## PROVIDED INFORMATION
──────────

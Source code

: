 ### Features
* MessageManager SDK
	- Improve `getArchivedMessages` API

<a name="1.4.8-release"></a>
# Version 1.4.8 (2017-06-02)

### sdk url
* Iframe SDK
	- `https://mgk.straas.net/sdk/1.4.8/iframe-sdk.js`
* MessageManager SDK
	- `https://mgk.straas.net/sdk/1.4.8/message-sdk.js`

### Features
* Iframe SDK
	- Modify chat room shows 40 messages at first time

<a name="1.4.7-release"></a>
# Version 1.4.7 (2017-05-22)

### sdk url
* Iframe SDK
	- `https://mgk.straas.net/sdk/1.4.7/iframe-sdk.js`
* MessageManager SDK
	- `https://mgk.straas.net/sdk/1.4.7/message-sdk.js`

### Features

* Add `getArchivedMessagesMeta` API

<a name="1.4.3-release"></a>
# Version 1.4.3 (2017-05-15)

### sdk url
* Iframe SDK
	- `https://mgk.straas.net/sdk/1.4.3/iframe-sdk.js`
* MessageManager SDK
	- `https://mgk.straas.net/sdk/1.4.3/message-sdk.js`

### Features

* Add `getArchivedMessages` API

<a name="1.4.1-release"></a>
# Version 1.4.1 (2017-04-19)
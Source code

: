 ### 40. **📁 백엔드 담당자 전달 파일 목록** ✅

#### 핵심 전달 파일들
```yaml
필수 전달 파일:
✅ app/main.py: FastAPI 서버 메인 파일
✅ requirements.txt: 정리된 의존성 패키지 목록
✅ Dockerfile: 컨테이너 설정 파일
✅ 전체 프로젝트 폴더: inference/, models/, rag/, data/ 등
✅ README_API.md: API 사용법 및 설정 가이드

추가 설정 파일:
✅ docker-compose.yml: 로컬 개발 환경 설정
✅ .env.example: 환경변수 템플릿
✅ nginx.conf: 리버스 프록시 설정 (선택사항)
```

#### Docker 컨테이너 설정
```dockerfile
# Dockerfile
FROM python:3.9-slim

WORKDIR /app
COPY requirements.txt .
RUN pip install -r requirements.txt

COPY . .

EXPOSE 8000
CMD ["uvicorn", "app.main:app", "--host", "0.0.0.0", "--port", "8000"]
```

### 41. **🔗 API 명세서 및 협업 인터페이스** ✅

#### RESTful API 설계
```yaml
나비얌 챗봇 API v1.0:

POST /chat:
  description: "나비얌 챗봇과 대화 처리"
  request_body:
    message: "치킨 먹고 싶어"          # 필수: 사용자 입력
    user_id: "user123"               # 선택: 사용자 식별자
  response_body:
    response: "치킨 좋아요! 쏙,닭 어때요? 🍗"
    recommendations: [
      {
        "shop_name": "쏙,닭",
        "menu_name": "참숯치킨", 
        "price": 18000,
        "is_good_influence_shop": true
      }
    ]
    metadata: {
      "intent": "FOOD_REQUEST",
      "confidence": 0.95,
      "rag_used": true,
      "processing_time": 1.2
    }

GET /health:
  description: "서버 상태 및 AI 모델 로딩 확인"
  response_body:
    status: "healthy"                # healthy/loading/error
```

──────────

## TASK STATEMENT
What is needed here is an exact copy of every record.

## OUTPUT OF THE TASK
Source code

: ### Features
* MessageManager SDK
	- Improve `getArchivedMessages` API

<a name="1.4.8-release"></a>
# Version 1.4.8 (2017-06-02)

### sdk url
* Iframe SDK
	- `https://mgk.straas.net/sdk/1.4.8/iframe-sdk.js`
* MessageManager SDK
	- `https://mgk.straas.net/sdk/1.4.8/message-sdk.js`

### Features
* Iframe SDK
	- Modify chat room shows 40 messages at first time

<a name="1.4.7-release"></a>
# Version 1.4.7 (2017-05-22)

### sdk url
* Iframe SDK
	- `https://mgk.straas.net/sdk/1.4.7/iframe-sdk.js`
* MessageManager SDK
	- `https://mgk.straas.net/sdk/1.4.7/message-sdk.js`

### Features

* Add `getArchivedMessagesMeta` API

<a name="1.4.3-release"></a>
# Version 1.4.3 (2017-05-15)

### sdk url
* Iframe SDK
	- `https://mgk.straas.net/sdk/1.4.3/iframe-sdk.js`
* MessageManager SDK
	- `https://mgk.straas.net/sdk/1.4.3/message-sdk.js`

### Features

* Add `getArchivedMessages` API

<a name="1.4.1-release"></a>
# Version 1.4.1 (2017-04-19)
Source code

: ### 40. **📁 백엔드 담당자 전달 파일 목록** ✅

#### 핵심 전달 파일들
```yaml
필수 전달 파일:
✅ app/main.py: FastAPI 서버 메인 파일
✅ requirements.txt: 정리된 의존성 패키지 목록
✅ Dockerfile: 컨테이너 설정 파일
✅ 전체 프로젝트 폴더: inference/, models/, rag/, data/ 등
✅ README_API.md: API 사용법 및 설정 가이드

추가 설정 파일:
✅ docker-compose.yml: 로컬 개발 환경 설정
✅ .env.example: 환경변수 템플릿
✅ nginx.conf: 리버스 프록시 설정 (선택사항)
```

#### Docker 컨테이너 설정
```dockerfile
# Dockerfile
FROM python:3.9-slim

WORKDIR /app
COPY requirements.txt .
RUN pip install -r requirements.txt

COPY . .

EXPOSE 8000
CMD ["uvicorn", "app.main:app", "--host", "0.0.0.0", "--port", "8000"]
```

### 41. **🔗 API 명세서 및 협업 인터페이스** ✅

#### RESTful API 설계
```yaml
나비얌 챗봇 API v1.0:

POST /chat:
  description: "나비얌 챗봇과 대화 처리"
  request_body:
    message: "치킨 먹고 싶어"          # 필수: 사용자 입력
    user_id: "user123"               # 선택: 사용자 식별자
  response_body:
    response: "치킨 좋아요! 쏙,닭 어때요? 🍗"
    recommendations: [
      {
        "shop_name": "쏙,닭",
        "menu_name": "참숯치킨", 
        "price": 18000,
        "is_good_influence_shop": true
      }
    ]
    metadata: {
      "intent": "FOOD_REQUEST",
      "confidence": 0.95,
      "rag_used": true,
      "processing_time": 1.2
    }

GET /health:
  description: "서버 상태 및 AI 모델 로딩 확인"
  response_body:
    status: "healthy"                # healthy/loading/error
```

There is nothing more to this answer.